Karuna means ‘Compassion in action’
In 1980, a small group of Buddhists travelled home to the UK, deeply moved by the suffering they had witnessed among very vulnerable communities in Maharashtra, India and inspired by the teachings of social reformer Dr. Ambedkar.
Deciding they needed to act, they began fundraising in the UK while living together in a community to save money. Before long, a new form of door-to-door fundraising based on the non-violent principles of Buddhism began to emerge and Aid for India, today known as Karuna, was created.
For ours is a battle not for wealth or for power. It is a battle for freedom. It is a battle for the reclamation of the human personality.
– Dr. B. R. Ambedkar
Dr. B. R. Ambedkar
Born in 1891, Dr. Bhimrao Ambedkar was a social reformer and the architect of the Indian consitution. His vision of an India free from poverty and human indignity burns at the heart of Karuna’s ethos. To this day we still seek to continue that vision into all of our work.

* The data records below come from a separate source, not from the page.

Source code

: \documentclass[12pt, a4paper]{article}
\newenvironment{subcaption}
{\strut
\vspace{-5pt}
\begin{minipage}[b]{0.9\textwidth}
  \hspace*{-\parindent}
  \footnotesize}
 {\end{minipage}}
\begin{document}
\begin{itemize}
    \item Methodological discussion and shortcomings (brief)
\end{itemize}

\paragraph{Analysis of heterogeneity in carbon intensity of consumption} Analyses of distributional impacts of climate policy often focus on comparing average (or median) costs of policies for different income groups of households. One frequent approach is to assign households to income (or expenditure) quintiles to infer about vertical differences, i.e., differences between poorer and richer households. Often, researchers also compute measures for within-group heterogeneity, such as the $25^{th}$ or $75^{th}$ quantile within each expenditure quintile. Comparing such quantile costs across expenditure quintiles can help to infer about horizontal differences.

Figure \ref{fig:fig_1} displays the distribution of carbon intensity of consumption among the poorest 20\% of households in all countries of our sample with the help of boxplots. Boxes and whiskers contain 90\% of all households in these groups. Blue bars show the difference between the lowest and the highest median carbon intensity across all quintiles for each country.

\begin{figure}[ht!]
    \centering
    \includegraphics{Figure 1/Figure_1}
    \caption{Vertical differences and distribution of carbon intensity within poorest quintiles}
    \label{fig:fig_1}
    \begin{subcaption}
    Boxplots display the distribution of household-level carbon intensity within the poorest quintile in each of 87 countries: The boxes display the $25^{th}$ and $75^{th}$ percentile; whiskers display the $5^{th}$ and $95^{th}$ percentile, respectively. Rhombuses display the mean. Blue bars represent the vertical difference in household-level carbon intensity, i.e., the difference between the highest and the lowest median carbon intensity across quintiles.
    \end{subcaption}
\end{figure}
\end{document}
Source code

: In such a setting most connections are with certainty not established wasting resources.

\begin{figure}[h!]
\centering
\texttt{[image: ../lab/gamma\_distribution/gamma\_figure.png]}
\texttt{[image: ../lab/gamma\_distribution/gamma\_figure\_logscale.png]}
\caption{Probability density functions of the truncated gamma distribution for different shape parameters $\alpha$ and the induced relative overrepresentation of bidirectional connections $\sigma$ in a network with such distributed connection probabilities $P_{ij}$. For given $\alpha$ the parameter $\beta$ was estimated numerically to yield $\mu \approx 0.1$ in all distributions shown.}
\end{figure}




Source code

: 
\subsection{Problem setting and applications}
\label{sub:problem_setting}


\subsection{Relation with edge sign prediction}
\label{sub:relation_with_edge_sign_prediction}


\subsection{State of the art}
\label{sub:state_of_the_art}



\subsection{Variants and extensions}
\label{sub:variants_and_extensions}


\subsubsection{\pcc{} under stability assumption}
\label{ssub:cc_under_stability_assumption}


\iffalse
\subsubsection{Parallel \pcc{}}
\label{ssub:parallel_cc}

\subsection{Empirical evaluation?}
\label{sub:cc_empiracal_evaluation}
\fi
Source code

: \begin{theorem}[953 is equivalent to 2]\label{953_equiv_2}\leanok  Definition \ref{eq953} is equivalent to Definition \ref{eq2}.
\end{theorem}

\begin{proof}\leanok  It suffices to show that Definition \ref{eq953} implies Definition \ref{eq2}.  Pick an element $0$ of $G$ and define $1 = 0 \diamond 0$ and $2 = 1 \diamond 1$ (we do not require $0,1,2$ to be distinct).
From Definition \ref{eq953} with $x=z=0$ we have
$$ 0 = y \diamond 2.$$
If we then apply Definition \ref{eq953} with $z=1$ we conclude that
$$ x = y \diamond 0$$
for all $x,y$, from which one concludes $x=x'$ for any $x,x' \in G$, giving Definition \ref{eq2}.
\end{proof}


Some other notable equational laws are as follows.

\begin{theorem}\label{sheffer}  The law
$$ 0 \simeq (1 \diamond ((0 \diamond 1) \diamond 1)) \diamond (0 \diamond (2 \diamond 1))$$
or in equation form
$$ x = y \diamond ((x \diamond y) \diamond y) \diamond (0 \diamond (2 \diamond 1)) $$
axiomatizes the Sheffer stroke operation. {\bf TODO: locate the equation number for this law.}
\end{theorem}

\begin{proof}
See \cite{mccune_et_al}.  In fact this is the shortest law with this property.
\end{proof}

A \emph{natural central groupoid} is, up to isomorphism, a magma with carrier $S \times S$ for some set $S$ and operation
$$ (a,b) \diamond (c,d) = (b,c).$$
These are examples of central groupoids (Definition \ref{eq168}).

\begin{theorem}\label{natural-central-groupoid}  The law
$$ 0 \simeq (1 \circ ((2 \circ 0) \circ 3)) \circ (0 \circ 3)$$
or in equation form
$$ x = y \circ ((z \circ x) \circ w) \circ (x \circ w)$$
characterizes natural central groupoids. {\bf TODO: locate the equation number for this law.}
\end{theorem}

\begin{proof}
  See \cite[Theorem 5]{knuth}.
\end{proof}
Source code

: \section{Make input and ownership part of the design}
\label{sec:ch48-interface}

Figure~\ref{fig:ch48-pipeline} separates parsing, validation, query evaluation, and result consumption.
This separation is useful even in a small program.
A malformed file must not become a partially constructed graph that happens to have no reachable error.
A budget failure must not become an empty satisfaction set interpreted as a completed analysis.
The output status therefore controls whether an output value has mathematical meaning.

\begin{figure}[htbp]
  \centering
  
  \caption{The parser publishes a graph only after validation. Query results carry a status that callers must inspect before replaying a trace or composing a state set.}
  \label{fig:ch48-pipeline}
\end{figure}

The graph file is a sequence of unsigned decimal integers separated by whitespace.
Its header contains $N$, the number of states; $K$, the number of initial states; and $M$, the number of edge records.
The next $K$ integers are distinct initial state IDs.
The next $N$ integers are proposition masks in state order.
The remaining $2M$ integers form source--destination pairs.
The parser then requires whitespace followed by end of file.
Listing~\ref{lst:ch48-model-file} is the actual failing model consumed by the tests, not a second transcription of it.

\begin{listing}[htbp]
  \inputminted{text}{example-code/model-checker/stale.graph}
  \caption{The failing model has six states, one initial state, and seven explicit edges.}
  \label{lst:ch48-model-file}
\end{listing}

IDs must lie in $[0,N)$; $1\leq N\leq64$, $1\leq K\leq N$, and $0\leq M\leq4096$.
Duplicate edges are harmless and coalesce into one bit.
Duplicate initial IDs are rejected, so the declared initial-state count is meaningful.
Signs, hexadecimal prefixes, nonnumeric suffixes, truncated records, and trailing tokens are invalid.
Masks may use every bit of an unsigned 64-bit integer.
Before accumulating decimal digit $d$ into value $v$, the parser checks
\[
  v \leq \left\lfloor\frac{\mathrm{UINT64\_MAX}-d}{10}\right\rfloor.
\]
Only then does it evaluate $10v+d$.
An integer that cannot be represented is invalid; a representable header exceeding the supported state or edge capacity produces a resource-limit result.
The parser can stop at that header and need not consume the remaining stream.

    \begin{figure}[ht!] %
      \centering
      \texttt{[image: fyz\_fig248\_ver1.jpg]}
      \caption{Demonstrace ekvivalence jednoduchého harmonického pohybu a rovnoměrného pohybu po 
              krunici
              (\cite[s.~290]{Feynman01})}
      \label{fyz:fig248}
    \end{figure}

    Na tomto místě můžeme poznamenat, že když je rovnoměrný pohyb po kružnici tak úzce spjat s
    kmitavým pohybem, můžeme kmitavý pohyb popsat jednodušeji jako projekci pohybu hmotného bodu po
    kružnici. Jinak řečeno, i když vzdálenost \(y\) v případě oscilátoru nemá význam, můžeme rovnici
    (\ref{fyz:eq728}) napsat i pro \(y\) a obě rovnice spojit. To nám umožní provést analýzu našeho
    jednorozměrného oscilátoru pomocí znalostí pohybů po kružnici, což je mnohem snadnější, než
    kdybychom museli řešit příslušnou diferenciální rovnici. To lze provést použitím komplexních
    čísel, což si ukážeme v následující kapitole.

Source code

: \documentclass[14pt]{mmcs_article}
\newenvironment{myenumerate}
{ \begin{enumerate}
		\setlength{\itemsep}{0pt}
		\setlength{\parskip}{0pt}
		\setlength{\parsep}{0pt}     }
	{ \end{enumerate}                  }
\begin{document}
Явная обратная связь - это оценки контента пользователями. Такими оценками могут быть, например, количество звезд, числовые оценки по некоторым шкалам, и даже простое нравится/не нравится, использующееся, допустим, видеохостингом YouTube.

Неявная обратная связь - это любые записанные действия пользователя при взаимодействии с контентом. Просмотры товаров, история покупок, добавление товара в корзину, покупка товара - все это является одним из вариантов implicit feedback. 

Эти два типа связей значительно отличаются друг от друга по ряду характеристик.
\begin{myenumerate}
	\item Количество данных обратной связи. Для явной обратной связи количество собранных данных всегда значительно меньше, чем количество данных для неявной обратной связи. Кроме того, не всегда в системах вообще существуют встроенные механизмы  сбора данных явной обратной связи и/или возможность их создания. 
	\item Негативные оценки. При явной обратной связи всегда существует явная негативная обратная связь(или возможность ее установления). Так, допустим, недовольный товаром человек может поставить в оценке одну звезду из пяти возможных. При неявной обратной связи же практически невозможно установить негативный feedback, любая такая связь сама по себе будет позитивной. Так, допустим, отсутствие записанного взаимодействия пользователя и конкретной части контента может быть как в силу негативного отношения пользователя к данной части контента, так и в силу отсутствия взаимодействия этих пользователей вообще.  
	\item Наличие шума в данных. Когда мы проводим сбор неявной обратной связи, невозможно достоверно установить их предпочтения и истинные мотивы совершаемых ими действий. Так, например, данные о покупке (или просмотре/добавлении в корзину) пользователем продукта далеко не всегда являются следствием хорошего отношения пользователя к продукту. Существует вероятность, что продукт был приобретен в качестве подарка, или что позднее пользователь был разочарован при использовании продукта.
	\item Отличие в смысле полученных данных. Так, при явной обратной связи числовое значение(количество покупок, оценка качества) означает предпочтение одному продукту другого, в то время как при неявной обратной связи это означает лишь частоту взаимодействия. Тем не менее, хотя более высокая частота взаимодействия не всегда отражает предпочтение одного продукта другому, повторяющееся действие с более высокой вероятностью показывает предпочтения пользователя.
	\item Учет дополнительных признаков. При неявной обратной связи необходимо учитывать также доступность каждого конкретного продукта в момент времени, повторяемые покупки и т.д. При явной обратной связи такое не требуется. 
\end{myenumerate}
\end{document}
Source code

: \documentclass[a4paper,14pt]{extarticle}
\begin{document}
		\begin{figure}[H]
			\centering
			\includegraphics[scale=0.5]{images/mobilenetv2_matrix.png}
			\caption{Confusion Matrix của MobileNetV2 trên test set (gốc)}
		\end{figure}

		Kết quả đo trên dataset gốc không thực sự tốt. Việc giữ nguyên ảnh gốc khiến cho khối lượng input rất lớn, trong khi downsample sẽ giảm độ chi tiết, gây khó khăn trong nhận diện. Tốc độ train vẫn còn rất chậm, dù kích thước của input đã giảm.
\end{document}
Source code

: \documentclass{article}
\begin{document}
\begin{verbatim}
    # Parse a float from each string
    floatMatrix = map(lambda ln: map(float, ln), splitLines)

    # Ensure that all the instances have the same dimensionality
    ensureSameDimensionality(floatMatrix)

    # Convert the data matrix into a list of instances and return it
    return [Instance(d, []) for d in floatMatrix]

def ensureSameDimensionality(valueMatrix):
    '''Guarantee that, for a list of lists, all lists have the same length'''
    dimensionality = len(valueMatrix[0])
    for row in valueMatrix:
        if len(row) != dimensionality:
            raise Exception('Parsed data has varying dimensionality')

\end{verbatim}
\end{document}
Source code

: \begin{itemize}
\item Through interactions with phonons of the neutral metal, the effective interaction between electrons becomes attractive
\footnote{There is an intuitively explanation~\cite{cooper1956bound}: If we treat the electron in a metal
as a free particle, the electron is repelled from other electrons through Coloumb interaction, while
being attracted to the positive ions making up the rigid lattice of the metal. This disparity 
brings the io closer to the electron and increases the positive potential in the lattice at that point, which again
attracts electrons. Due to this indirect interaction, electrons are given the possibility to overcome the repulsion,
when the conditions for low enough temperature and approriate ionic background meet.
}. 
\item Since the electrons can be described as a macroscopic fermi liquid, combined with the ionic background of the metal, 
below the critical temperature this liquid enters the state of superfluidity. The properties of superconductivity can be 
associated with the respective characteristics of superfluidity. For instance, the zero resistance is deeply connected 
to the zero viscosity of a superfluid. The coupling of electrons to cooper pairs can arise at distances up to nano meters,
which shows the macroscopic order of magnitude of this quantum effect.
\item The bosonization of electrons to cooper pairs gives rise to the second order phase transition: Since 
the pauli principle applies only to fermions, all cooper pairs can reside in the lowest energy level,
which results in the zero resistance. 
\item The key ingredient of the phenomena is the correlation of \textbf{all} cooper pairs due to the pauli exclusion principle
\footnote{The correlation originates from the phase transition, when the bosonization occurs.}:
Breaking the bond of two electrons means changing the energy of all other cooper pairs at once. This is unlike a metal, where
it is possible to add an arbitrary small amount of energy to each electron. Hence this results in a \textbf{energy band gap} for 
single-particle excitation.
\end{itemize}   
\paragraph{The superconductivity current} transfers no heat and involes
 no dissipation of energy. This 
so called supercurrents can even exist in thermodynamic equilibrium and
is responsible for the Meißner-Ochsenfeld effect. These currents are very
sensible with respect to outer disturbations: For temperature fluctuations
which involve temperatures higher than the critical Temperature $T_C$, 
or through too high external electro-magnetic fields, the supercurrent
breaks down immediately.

40 years on, we are still committed to our Buddhist principles in the way we go about our work. We aim to create an organisation and community that facilitates personal, professional and spiritual development while we strive towards our collective purpose of ending discrimination, poverty and inequality.
Whilst the majority of our team in the UK practice Buddhism, we fund in-country partners, who come from a range of religious backgrounds and whom we have selected because they serve communities who are severely affected by discrimination. As such, we work with organisations who identify as Christian Dalit, Muslim Dalit, Buddhist, Hindu, Tribal or prefer to have no designation at all.
We do still fund a small number of explicitly Buddhist projects which offer free and low-cost retreats to people of any persuasion from the surrounding slum areas of Mumbai and Pune. Yet we ask our supporters at the time of sign up whether they are happy for a portion of their gift to go towards these projects (less than 5% of these total opted-in donations go towards projects of this kind).
At Karuna, ‘how’ we do things is as important as ‘what’ we do. We express our organisational values by working together as a ‘Buddhist Team-Based Right Livelihood.
A Buddhist Team-Based Right Livelihood has four characteristics
1 / ethical purpose
An ethical purpose which for us is overcoming discrimination
2 / No Exploitation
To take care of those working for the organisation and not exploit workers
3 / spiritual practice
Provide a framework for spiritual practice for the team
4 / Sustainability
Making sure the work is sustainable for the planet and future generations
How we fundraise
Many of our supporters learn about Karuna from a Karuna fundraiser, who knocked on their door. It is important to us that people have time to make a considered decision to support the charity and not feel pressured to give on the spot. Since the early 1980s, Karuna has fundraised in this way.
Whilst a handful of our fundraisers are employed by Karuna, the vast majority are volunteers, recruited from the UK and international Buddhist community. We do not use agencies.
The volunteers will usually fundraise in a city or large town for a period of six weeks. In this time, they will live together as a community, meditating, eating, sleeping, fundraising and sharing their experiences with each other.
The volunteer fundraisers are often professionals: teachers, carers, accountants, taking time out to volunteer for a charity whose work they feel passionate about.
Registered with the Fundraising Regulator, Karuna is committed to achieving the best possible standards of practice and the best experience for our supporters.